> Records for the exercise:
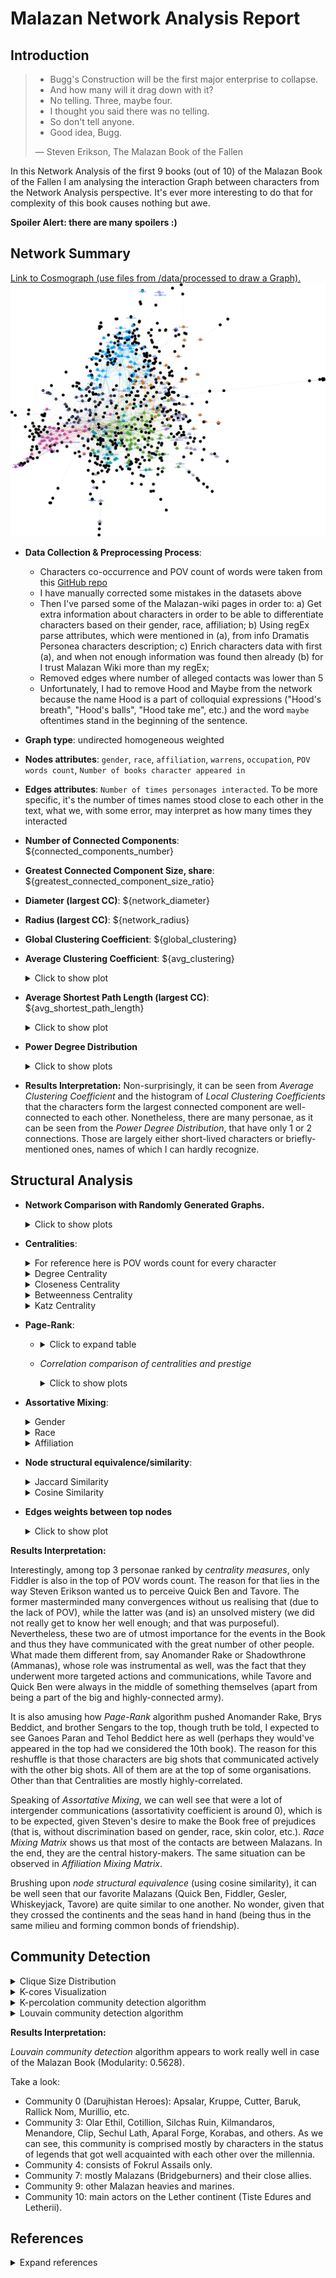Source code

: # Malazan Network Analysis Report

## Introduction

> - Bugg's Construction will be the first major enterprise to collapse.   
> - And how many will it drag down with it?
> - No telling. Three, maybe four.
> - I thought you said there was no telling.
> - So don't tell anyone.
> - Good idea, Bugg.
>
> ― Steven Erikson, The Malazan Book of the Fallen

In this Network Analysis of the first 9 books (out of 10) of the Malazan Book of the Fallen I am analysing
the interaction Graph between characters from the Network Analysis perspective. It's ever more interesting to do that
for complexity of this book causes nothing but awe.

**Spoiler Alert: there are many spoilers :)**

## Network Summary
[Link to Cosmograph (use files from /data/processed to draw a Graph).](https://cosmograph.app/run/)
![SVG Image](figures/gephi_graph_atlas_layout.svg)

- **Data Collection & Preprocessing Process**:
    - Characters co-occurrence and POV count of words were taken from
      this [GitHub repo](https://github.com/visuelledata/malazannetwork/)
    - I have manually corrected some mistakes in the datasets above
    - Then I've parsed some of the Malazan-wiki pages in order to:
      a) Get extra information about characters in order to be able to differentiate characters based on their gender,
      race, affiliation;
      b) Using regEx parse attributes, which were mentioned in  (a), from info Dramatis Personea characters description;
      c) Enrich characters data with first (a), and when not enough information was found then already (b) for I trust
  Malazan Wiki more than my regEx;
    - Removed edges where number of alleged contacts was lower than 5
    - Unfortunately, I had to remove Hood and Maybe from the network because the name Hood is a part of colloquial
  expressions ("Hood's breath", "Hood's balls", "Hood take me", etc.) and the word `maybe` oftentimes stand in the beginning of the sentence.
- **Graph type**: undirected homogeneous weighted
- **Nodes attributes**: `gender`, `race`, `affiliation`, `warrens`, `occupation`, `POV words count`,
  `Number of books character appeared in`
- **Edges attributes**: `Number of times personages interacted`. To be more specific, it's the number of times names
  stood close to each other in the text, what we, with some error, may interpret as how many times they interacted
- **Number of Connected Components**: ${connected_components_number}
- **Greatest Connected Component Size, share**: ${greatest_connected_component_size_ratio}
- **Diameter (largest CC)**: ${network_diameter}
- **Radius (largest CC)**: ${network_radius}
- **Global Clustering Coefficient**: ${global_clustering}
- **Average Clustering Coefficient**: ${avg_clustering}
  <details>
  <summary>Click to show plot</summary>

  ![Clustering Coefficient Histogram](figures/clustering_histogram.png)
  </details>

- **Average Shortest Path Length (largest CC)**: ${avg_shortest_path_length}
  <details>
  <summary>Click to show plot</summary>

  ![Shortest Paths Histogram](figures/shortest_paths_histogram.png)
  </details>

- **Power Degree Distribution**
  <details>
  <summary>Click to show plots</summary>

  ![Power Degree Histogram](figures/power_degree_histogram.png)
  ![Power Degree ECDF](figures/power_degree_ecdf.png)
  ![Power Degree Distribution](figures/degree_distribution.png)
  </details>

- **Results Interpretation:** Non-surprisingly, it can be seen from *Average Clustering Coefficient* and the histogram of
*Local Clustering Coefficients* that the characters form the largest connected component are well-connected to each other.
Nonetheless, there are many personae, as it can be seen from the *Power Degree Distribution*, that have only 1 or 2 connections.
Those are largely either short-lived characters or briefly-mentioned ones, names of which I can hardly recognize.

## Structural Analysis
- **Network Comparison with Randomly Generated Graphs.**
  <details>
  <summary>Click to show plots</summary>

  ![Random Networks Comparison](figures/random_networks_comparison.png)
  ![Random Networks Comparison](figures/random_networks_summary.png)
  </details>
- **Centralities**:
  <details>
  <summary>For reference here is POV words count for every character</summary>
  
  ![Bar Plot Top POV Personae](figures/bar_plot_top_pov_centrality.png)
  %{table_top_pov_centrality}
  </details>

  <details>
  <summary>Degree Centrality</summary>

  ![Bar Plot Top Personae by Degree Centrality](figures/bar_plot_top_degree_centrality.png)
  %{table_top_degree_centrality}
  </details>

  <details>
  <summary>Closeness Centrality</summary>

  ![Bar Plot Top Personae by Closeness Centrality](figures/bar_plot_top_closeness_centrality.png)
  %{table_top_closeness_centrality}
  </details>
  
  <details>
  <summary>Betweenness Centrality</summary>

  ![Bar Plot Top Personae by Betweenness Centrality](figures/bar_plot_top_betweenness_centrality.png)
  %{table_top_betweenness_centrality}
  </details>

  <details>
  <summary>Katz Centrality</summary>

  ![Bar Plot Top Personae by Katz Centrality](figures/bar_plot_top_eigenvector_centrality.png)
  %{table_top_eigenvector_centrality}
  </details>
  
- **Page-Rank**:
  - <details>
    <summary>Click to expand table</summary>

    ![Bar Plot Top Personae by Page Rank](figures/bar_plot_top_pagerank_centrality.png)
    %{table_top_pagerank_centrality}
    </details>
  - *Correlation comparison of centralities and prestige*
    <details>
    <summary>Click to show plots</summary>
    
    ![Pair Plot Centralities and PageRank](figures/pairplot_centralities_and_pagerank.png)
    ![Corr Matrix Centralities and PageRank](figures/corr_centralities_and_pagerank.png)
    </details>

- **Assortative Mixing**:
  <details>
  <summary>Gender</summary>

  ![Bar Plot Top Personae by Page Rank](figures/heatmap_assortativity_mixing_gender.png)
  </details>
  <details>
  <summary>Race</summary>

  ![Bar Plot Top Personae by Page Rank](figures/heatmap_assortativity_mixing_race_first.png)
  </details>
  <details>
  <summary>Affiliation</summary>

  ![Bar Plot Top Personae by Page Rank](figures/heatmap_assortativity_mixing_affiliation_first.png)
  </details>

- **Node structural equivalence/similarity**:
  <details>
  <summary>Jaccard Similarity</summary>
  
  ![Heatmap with Nodes Structural Similarity](figures/heatmap_nodes_structural_similarity_jaccard.png)
  </details>
  <details>
  <summary>Cosine Similarity</summary>

  ![Heatmap with Nodes Structural Similarity](figures/heatmap_nodes_structural_similarity_cosine.png)
  </details>

- **Edges weights between top nodes**
  <details>
  <summary>Click to show plot</summary>

  ![Heatmap with Edge Weights](figures/heatmap_edges_weights.png)
  </details>

**Results Interpretation:**

Interestingly, among top 3 personae ranked by *centrality measures*, only Fiddler is also in the top of POV words count.
The reason for that lies in the way Steven Erikson wanted us to perceive Quick Ben and Tavore. The former masterminded
many convergences without us realising that (due to the lack of POV), while the latter was (and is) an unsolved mistery
(we did not really get to know her well enough; and that was purposeful).
Nevertheless, these two are of utmost importance for the events in the Book and thus they have communicated with the
great number of other people. What made them different from, say Anomander Rake or Shadowthrone (Ammanas), whose role
was instrumental as well, was the fact that they underwent more targeted actions and communications, while Tavore and
Quick Ben were always in the middle of something themselves (apart from being a part of the big and highly-connected army).


It is also amusing how *Page-Rank* algorithm pushed Anomander Rake, Brys Beddict, and brother Sengars to the top, though
truth be told, I expected to see Ganoes Paran and Tehol Beddict here as well (perhaps they would've appeared in the
top had we considered the 10th book). The reason for this reshuffle is that those characters are big shots that
communicated actively with the other big shots. All of them are at the top of some organisations.
Other than that Centralities are mostly highly-correlated.

Speaking of *Assortative Mixing*, we can well see that were a lot of intergender communications (assortativity coefficient
is around 0), which is to be expected, given Steven's desire to make the Book free of prejudices (that is, without
discrimination based on gender, race, skin color, etc.). *Race Mixing Matrix* shows us that most of the contacts are
between Malazans. In the end, they are the central history-makers. The same situation can be observed in *Affiliation
Mixing Matrix*.

Brushing upon *node structural equivalence* (using cosine similarity), it can be well seen that our favorite Malazans
(Quick Ben, Fiddler, Gesler, Whiskeyjack, Tavore) are quite similar to one another. No wonder, given that they crossed
the continents and the seas hand in hand (being thus in the same milieu and forming common bonds of friendship).



## Community Detection
<details>
<summary>Clique Size Distribution</summary>
%{table_clique_size_distribution}
</details>

<details>
<summary>K-cores Visualization</summary>

![SVG Image](figures/gephi_graph_atlas_layout_core_number.svg)
</details>

<details>
<summary>K-percolation community detection algorithm</summary>

![SVG Image](figures/gephi_graph_atlas_layout_k_percolation.svg)
</details>

<details>
<summary>Louvain community detection algorithm</summary>

![SVG Image](figures/gephi_graph_atlas_layout.svg)
</details>

**Results Interpretation:**

*Louvain community detection* algorithm appears to work really well in case of the Malazan Book (Modularity: 0.5628).

Take a look:

- Community 0 (Darujhistan Heroes): Apsalar, Kruppe, Cutter, Baruk, Rallick Nom, Murillio, etc.
- Community 3: Olar Ethil, Cotillion, Silchas Ruin, Kilmandaros, Menandore, Clip, Sechul Lath, Aparal Forge, Korabas, and others.
  As we can see, this community is comprised mostly by characters in the status of legends that got well acquainted with
  each other over the millennia.
- Community 4: consists of Fokrul Assails only.
- Community 7: mostly Malazans (Bridgeburners) and their close allies.
- Community 9: other Malazan heavies and marines.
- Community 10: main actors on the Lether continent (Tiste Edures and Letherii).




## References
<details>
<summary>Expand references</summary>
  Erikson, S. (1999). *Gardens of the Moon*. London: Bantam Press.
  
  Erikson, S. (2000). *Deadhouse Gates*. London: Bantam Press.
  
  Erikson, S. (2001). *Memories of Ice*. London: Bantam Press.
  
  Erikson, S. (2002). *House of Chains*. London: Bantam Press.
  
  Erikson, S. (2004). *Midnight Tides*. London: Bantam Press.
  
  Erikson, S. (2006). *The Bonehunters*. London: Bantam Press.
  
  Erikson, S. (2007). *Reaper's Gale*. London: Bantam Press.
  
  Erikson, S. (2008). *Toll the Hounds*. London: Bantam Press.
  
  Erikson, S. (2009). *Dust of Dreams*. London: Bantam Press.
  
  Cedarosaurus. (2018, November 30). Main series character POV data [Reddit post]. r/Malazan.  
  https://www.reddit.com/r/Malazan/comments/a1ukxk/main_series_character_pov_data/
  
  Malazan Wiki. (n.d.). *Malazan Wiki*. Fandom.  
  https://malazan.fandom.com/wiki/Malazan_Wiki
  
  visuelledata. (n.d.). *malazannetwork*. GitHub.  
  https://github.com/visuelledata/malazannetwork/

  Bastian, M., Heymann, S., & Jacomy, M. (2009). Gephi: An open source software for exploring and manipulating networks. *International AAAI Conference on Weblogs and Social Media*.
 </details>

> Exercise goal: Look through the records and copy every line that has the word "shots".

> Task answer:
top had we considered the 10th book). The reason for this reshuffle is that those characters are big shots that
communicated actively with the other big shots. All of them are at the top of some organisations.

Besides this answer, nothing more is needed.